4.5. Agrobacterium‐mediated transient expression assay

Gene transient expression in Nicotiana species was performed as previously reported (Grosse‐Holz et al., 2018). Agrobacterium tumefaciens GV3101 carrying RipAW and its derivatives were cultured in liquid LB medium at 28°C overnight, then collected by centrifugation and suspended with the inoculation buffer (10 mM MES pH 5.0, 10 mM MgCl2, 400 nM acetosyringone). Five‐week‐old Nbenthamiana and Ntabacum were infiltrated with Agrobacterium at an optical density of 1 (OD600 = 1) and covered with a transparent plastic membrane for 2 days and kept in a chamber under 23°C and long‐day conditions with 70% humidity for gene expression.

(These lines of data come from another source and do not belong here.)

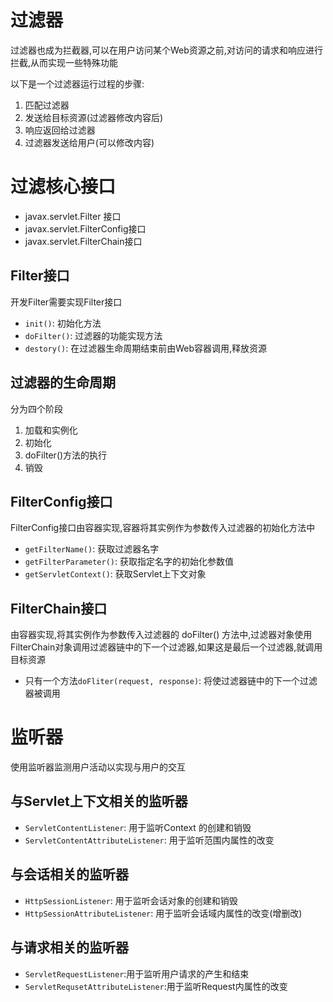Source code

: # 过滤器

过滤器也成为拦截器,可以在用户访问某个Web资源之前,对访问的请求和响应进行拦截,从而实现一些特殊功能

以下是一个过滤器运行过程的步骤:

1. 匹配过滤器
2. 发送给目标资源(过滤器修改内容后)
3. 响应返回给过滤器
4. 过滤器发送给用户(可以修改内容)



# 过滤核心接口

* javax.servlet.Filter 接口
* javax.servlet.FilterConfig接口
* javax.servlet.FilterChain接口



## Filter接口

开发Filter需要实现Filter接口

* `init()`: 初始化方法
* `doFilter()`: 过滤器的功能实现方法
* `destory()`: 在过滤器生命周期结束前由Web容器调用,释放资源



## 过滤器的生命周期

分为四个阶段

1. 加载和实例化
2. 初始化
3. doFilter()方法的执行
4. 销毁



## FilterConfig接口

FilterConfig接口由容器实现,容器将其实例作为参数传入过滤器的初始化方法中

* `getFilterName()`: 获取过滤器名字
* `getFilterParameter()`: 获取指定名字的初始化参数值
* `getServletContext()`: 获取Servlet上下文对象



## FilterChain接口

由容器实现,将其实例作为参数传入过滤器的 doFilter() 方法中,过滤器对象使用FilterChain对象调用过滤器链中的下一个过滤器,如果这是最后一个过滤器,就调用目标资源

* 只有一个方法`doFliter(request, response)`: 将使过滤器链中的下一个过滤器被调用



# 监听器

使用监听器监测用户活动以实现与用户的交互



## 与Servlet上下文相关的监听器

* `ServletContentListener`: 用于监听Context 的创建和销毁
* `ServletContentAttributeListener`: 用于监听范围内属性的改变



## 与会话相关的监听器

* `HttpSessionListener`: 用于监听会话对象的创建和销毁
* `HttpSessionAttributeListener`: 用于监听会话域内属性的改变(增删改)



## 与请求相关的监听器

* `ServletRequestListener`:用于监听用户请求的产生和结束
* `ServletRequsetAttributeListener`:用于监听Request内属性的改变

4.6. Cell death and ion leakage assay

To visualize cell death triggered by RipAW and its mutants on leaves, photographs of the leaves of Nbenthamiana and Ntabacum inoculated with agrobacteria were taken with a digital camera at 4–5 dpi. For electrolyte leakage measurements, 15 leaf discs per sample were harvested, put into three tubes containing 5 ml of double‐deionized water (five leaf discs/tuber), and subjected to vacuum for 20 min (Szczesny et al., 2010). Then all samples were left at room temperature for 2 h and the ion leakage caused by RipAW and its derivatives was measured with a conductimeter. To determine total conductivity of the entire sample, conductivity was measured again after boiling the solution for 20 min (Szczesny et al., 2010). Quantification of cell death triggered by RipAW and its mutants was displayed as the percentage of Conductivityunboiling/Conductivityboiling.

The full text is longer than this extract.